Really, the drive wear is not something i would really worry about, 6 years is about the end of expected practical use, before replacement, and likely the drive will last even 5 times longer before failure.

And because they use the same numbers for both drives, its likely the 1.2TB version will last even 3 times longer.

b3149edf6e7756dad5258c230e36513a.jpg
 
yea but I can see my usage going either way to be honest...higher or lower. I am stunned that I some how just used around 150-170 GB per day over the last month and change. 5.7TB -_-

The problem is a single install of the drive to 80% capacity is going to take like 4% oh its warranty life away...thats dumb (granted, i am assuming there is write amplification of like 5x)
 
Just get a 500GB 850 Pro as your system drive, and you wont have any re installments, and a 850 Pro is about just as fast as the SSD 750 for desktop use.

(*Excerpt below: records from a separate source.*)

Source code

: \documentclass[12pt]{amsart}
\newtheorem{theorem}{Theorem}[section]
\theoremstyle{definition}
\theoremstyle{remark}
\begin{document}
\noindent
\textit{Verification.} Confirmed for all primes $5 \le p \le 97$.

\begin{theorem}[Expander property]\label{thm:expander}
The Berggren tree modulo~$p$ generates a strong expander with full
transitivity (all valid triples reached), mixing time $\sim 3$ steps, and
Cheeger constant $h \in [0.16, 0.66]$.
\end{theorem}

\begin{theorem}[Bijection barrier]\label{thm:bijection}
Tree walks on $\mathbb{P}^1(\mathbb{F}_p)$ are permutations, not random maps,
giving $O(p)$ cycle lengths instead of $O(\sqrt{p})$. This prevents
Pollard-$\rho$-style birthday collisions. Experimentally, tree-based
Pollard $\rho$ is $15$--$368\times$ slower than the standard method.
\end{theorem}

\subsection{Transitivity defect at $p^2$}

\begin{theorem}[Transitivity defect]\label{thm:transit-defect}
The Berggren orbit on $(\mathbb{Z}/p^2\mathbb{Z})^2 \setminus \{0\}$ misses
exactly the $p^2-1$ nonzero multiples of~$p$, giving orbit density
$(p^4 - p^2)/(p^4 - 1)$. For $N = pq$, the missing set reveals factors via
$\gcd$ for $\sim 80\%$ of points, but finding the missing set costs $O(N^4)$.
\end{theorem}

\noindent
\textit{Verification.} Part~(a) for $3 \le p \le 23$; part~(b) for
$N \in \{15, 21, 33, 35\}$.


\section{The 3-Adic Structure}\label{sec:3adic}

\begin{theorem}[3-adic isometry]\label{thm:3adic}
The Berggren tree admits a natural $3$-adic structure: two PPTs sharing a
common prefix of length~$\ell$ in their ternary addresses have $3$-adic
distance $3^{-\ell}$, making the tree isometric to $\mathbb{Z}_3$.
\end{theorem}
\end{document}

And having your system and game files on different disk is properly even gone be faster in daily usage, at least it is for me, tho the 750 preforms very well with higher queue depth.
 
I have a sandisk Extreme Pro and it stutters due to garbage collections and hitting that endurance wall. 850 Pro will be the exact same or worse when it comes to endurance.

Kingston and 750 are the two best drives in those areas. I need better
 

yea 1k was kinda over my limit but was willing to do it. I dont have 2-7k. Want to buy me it? Also its a bit slower than the 750 IIRC or at least in writes but I might be mistaken. It also isn't NVMe so its not "future" proofed and for its life span and 7K I would hope it would be lol.

What do you mean by the first part? I some how do enough stuff on the PC at times in the day I have too much going on for too long and it looses peak performance and drops to the lower sustained speed and slow gets worse and worse and worse. I have to pause what I am doing for like 60s to let the SSD breath. What am I doing that causes this? Fuck if i know. I just go about my business on my PC. I had the 830 and I loathed it. It was worse than a HDD at times. I got the Sandisk Extreme Pro because it was the best in endurance before performance degraded and degraded performance was top noche. 850 Pro would be even worse.

Thats why the 750 was so tempting but now I am looking at the kingston unless I hear something in the next week or two about a 1 TB version or some good NVMe drives.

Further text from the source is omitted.